### Exercise goal
Set down the records exactly as they stand, except for any pictures, which you should omit.

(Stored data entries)
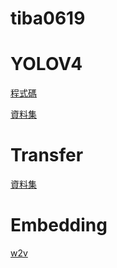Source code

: # tiba0619

# YOLOV4

[程式碼](https://colab.research.google.com/drive/1Kg7KQWS2vb7y1a2pjDxLdfdreBPoPGoq?usp=sharing#scrollTo=YsJ0mZeOUx4O)

[資料集](https://drive.google.com/file/d/1qUCxP2QOCRUSpOnqFM9bnh9OwFO5x3WI/view?usp=sharing)

# Transfer

[資料集](https://drive.google.com/drive/folders/1KsT58htBrvhdBKVaKSmHyTGsk3GVEJBw?usp=sharing)

# Embedding

[w2v](https://colab.research.google.com/drive/1cC0T9L6RSFw7UVJS9BmlBFvh8STuyBZD?usp=sharing)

### Response
Source code

: # tiba0619

# YOLOV4

[程式碼](https://colab.research.google.com/drive/1Kg7KQWS2vb7y1a2pjDxLdfdreBPoPGoq?usp=sharing#scrollTo=YsJ0mZeOUx4O)

[資料集](https://drive.google.com/file/d/1qUCxP2QOCRUSpOnqFM9bnh9OwFO5x3WI/view?usp=sharing)

# Transfer

[資料集](https://drive.google.com/drive/folders/1KsT58htBrvhdBKVaKSmHyTGsk3GVEJBw?usp=sharing)

# Embedding

[w2v](https://colab.research.google.com/drive/1cC0T9L6RSFw7UVJS9BmlBFvh8STuyBZD?usp=sharing)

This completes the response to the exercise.